What the exercise asks »
Go through the data and copy each line that holds "juju".

━━━━━━━━━━━━━━━━━━━━━━━━━━━━━━

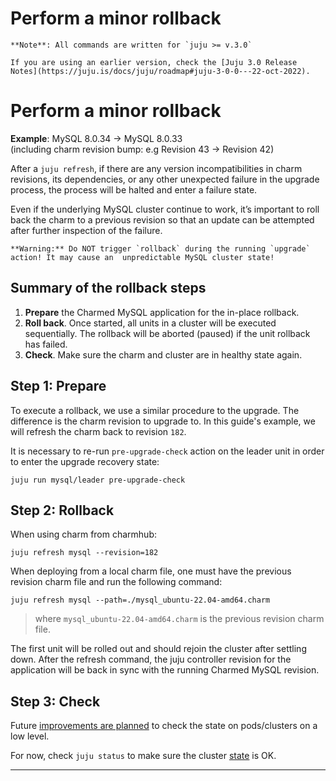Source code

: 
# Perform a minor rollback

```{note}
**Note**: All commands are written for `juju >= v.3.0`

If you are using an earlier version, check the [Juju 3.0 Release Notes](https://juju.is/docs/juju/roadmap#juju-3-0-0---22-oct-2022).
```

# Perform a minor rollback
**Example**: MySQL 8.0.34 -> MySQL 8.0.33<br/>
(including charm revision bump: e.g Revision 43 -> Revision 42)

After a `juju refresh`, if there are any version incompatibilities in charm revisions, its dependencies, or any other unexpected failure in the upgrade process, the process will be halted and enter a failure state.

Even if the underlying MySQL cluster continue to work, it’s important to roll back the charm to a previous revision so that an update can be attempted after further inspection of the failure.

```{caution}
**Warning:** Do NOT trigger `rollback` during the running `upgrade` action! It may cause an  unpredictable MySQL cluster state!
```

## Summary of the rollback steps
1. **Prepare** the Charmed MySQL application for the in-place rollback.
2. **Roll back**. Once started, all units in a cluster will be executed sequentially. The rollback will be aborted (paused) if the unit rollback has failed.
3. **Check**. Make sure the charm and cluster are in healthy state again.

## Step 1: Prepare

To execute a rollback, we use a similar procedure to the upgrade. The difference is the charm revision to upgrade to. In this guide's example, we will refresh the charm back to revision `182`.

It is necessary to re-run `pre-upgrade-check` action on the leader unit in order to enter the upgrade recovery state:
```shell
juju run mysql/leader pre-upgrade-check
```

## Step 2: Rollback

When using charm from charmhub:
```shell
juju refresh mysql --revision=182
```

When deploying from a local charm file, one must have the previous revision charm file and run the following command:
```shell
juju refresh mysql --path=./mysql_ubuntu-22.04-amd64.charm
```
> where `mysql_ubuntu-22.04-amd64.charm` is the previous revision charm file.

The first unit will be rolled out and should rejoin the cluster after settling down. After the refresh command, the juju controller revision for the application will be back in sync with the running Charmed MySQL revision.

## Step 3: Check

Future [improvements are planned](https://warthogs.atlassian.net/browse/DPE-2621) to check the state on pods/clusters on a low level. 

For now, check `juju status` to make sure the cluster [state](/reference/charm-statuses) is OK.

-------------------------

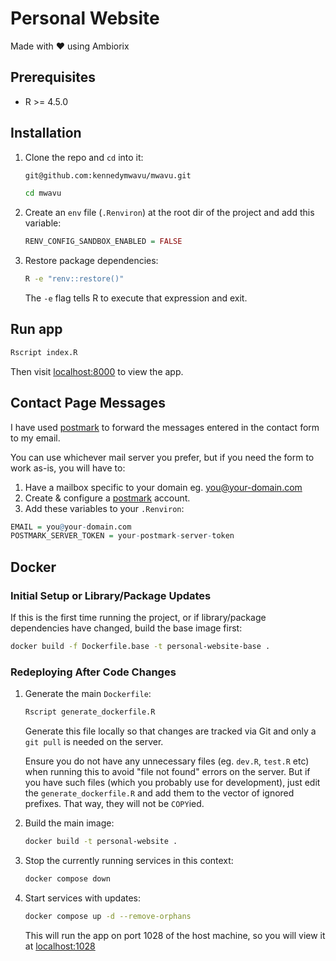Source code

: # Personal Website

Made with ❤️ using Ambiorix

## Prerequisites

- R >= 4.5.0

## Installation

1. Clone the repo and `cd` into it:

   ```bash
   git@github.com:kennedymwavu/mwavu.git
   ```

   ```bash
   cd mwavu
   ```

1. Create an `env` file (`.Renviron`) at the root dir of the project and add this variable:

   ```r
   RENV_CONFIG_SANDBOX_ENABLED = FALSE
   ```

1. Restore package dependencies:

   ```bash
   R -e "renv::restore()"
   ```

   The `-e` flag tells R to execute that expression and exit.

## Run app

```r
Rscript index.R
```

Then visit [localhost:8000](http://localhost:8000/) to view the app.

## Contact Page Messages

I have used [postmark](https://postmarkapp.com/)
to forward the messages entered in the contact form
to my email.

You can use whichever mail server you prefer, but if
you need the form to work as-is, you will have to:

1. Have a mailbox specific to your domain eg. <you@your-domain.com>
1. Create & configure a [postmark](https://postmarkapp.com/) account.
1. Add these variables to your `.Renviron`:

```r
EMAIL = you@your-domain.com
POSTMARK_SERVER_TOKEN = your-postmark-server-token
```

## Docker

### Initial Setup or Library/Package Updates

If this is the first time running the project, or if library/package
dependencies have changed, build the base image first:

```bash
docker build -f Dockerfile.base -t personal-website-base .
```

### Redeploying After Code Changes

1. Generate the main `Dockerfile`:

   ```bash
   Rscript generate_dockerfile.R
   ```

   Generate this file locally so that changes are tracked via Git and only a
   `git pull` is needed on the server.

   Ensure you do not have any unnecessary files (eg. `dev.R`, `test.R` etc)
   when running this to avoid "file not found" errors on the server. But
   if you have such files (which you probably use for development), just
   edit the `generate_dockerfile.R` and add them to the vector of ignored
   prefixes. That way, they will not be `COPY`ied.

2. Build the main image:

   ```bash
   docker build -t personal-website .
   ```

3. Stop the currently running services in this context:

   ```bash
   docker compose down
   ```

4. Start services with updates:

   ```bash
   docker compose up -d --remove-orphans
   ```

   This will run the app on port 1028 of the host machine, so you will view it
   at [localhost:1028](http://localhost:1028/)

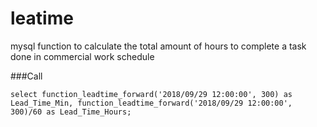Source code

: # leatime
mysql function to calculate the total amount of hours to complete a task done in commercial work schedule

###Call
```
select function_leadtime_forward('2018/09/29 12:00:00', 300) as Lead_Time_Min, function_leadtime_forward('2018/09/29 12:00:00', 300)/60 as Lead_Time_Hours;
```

━━━━━━━━━━━━━━━━━━━━━━━━━━━━━━

The completed task »
**Note**: All commands are written for `juju >= v.3.0`
If you are using an earlier version, check the [Juju 3.0 Release Notes](https://juju.is/docs/juju/roadmap#juju-3-0-0---22-oct-2022).
After a `juju refresh`, if there are any version incompatibilities in charm revisions, its dependencies, or any other unexpected failure in the upgrade process, the process will be halted and enter a failure state.
juju run mysql/leader pre-upgrade-check
juju refresh mysql --revision=182
juju refresh mysql --path=./mysql_ubuntu-22.04-amd64.charm
The first unit will be rolled out and should rejoin the cluster after settling down. After the refresh command, the juju controller revision for the application will be back in sync with the running Charmed MySQL revision.
For now, check `juju status` to make sure the cluster [state](/reference/charm-statuses) is OK.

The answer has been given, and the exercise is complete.